• How to complete this task: Every line of the listing that holds the word "make" should be returned.

• Task input:
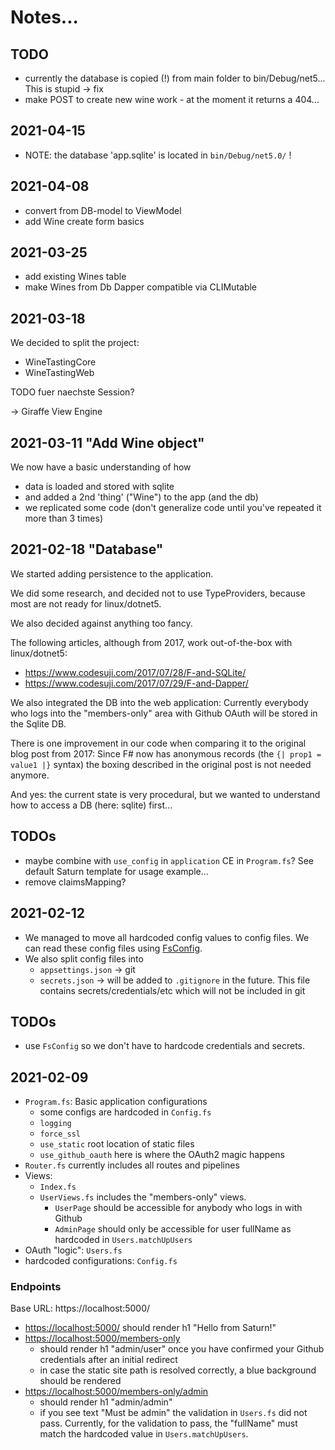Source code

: # Notes...

## TODO

- currently the database is copied (!) from main folder to bin/Debug/net5... This is stupid -> fix
- make POST to create new wine work - at the moment it returns a 404...

## 2021-04-15

- NOTE: the database 'app.sqlite' is located in `bin/Debug/net5.0/` !

## 2021-04-08
- convert from DB-model to ViewModel
- add Wine create form basics

## 2021-03-25

- add existing Wines table
- make Wines from Db Dapper compatible via CLIMutable

## 2021-03-18

We decided to split the project:

- WineTastingCore
- WineTastingWeb

TODO fuer naechste Session?

-> Giraffe View Engine

## 2021-03-11 "Add Wine object"

We now have a basic understanding of how

- data is loaded and stored with sqlite
- and added a 2nd 'thing' ("Wine") to the app (and the db)
- we replicated some code (don't generalize code until you've repeated it more than 3 times)

## 2021-02-18 "Database"

We started adding persistence to the application.

We did some research, and decided not to use TypeProviders, because most are not ready for linux/dotnet5.

We also decided against anything too fancy.

The following articles, although from 2017, work out-of-the-box with linux/dotnet5:

- https://www.codesuji.com/2017/07/28/F-and-SQLite/
- https://www.codesuji.com/2017/07/29/F-and-Dapper/

We also integrated the DB into the web application: 
Currently everybody who logs into the "members-only" area with Github OAuth will be stored in the Sqlite DB.

There is one improvement in our code when comparing it to the original blog post from 2017:
Since F# now has anonymous records (the `{| prop1 = value1 |}` syntax) the boxing described in the original post is not needed anymore.

And yes: the current state is very procedural, but we wanted to understand how to access a DB (here: sqlite) first...

## TODOs

- maybe combine with `use_config` in `application` CE in `Program.fs`? See default Saturn template for usage example...
- remove claimsMapping?

## 2021-02-12

- We managed to move all hardcoded config values to config files. We can read these config files using [FsConfig](https://github.com/demystifyfp/FsConfig).
- We also split config files into 
  - `appsettings.json` -> git
  - `secrets.json` -> will be added to `.gitignore` in the future. This file contains secrets/credentials/etc which will not be included in git

## TODOs

- use `FsConfig` so we don't have to hardcode credentials and secrets.

## 2021-02-09

- `Program.fs`: Basic application configurations
    - some configs are hardcoded in `Config.fs`
    - `logging`
    - `force_ssl`
    - `use_static` root location of static files
    - `use_github_oauth` here is where the OAuth2 magic happens
- `Router.fs` currently includes all routes and pipelines
- Views:
    - `Index.fs`
    - `UserViews.fs` includes the "members-only" views.
      - `UserPage` should be accessible for anybody who logs in with Github
      - `AdminPage` should only be accessible for user fullName as hardcoded in `Users.matchUpUsers`  
- OAuth "logic": `Users.fs`
- hardcoded configurations: `Config.fs`

### Endpoints

Base URL: https://localhost:5000/

- [https://localhost:5000/](https://localhost:5000/) should render h1 "Hello from Saturn!"
- [https://localhost:5000/members-only](https://localhost:5000/members-only)
    - should render h1 "admin/user" once you have confirmed your Github credentials after an initial redirect
    - in case the static site path is resolved correctly, a blue background should be rendered
- [https://localhost:5000/members-only/admin](https://localhost:5000/members-only/admin)
    - should render h1 "admin/admin"
    - if you see text "Must be admin" the validation in `Users.fs` did not pass.
      Currently, for the validation to pass, the "fullName" must match the hardcoded value in `Users.matchUpUsers`.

• Reply to the exercise:
- make POST to create new wine work - at the moment it returns a 404...
- make Wines from Db Dapper compatible via CLIMutable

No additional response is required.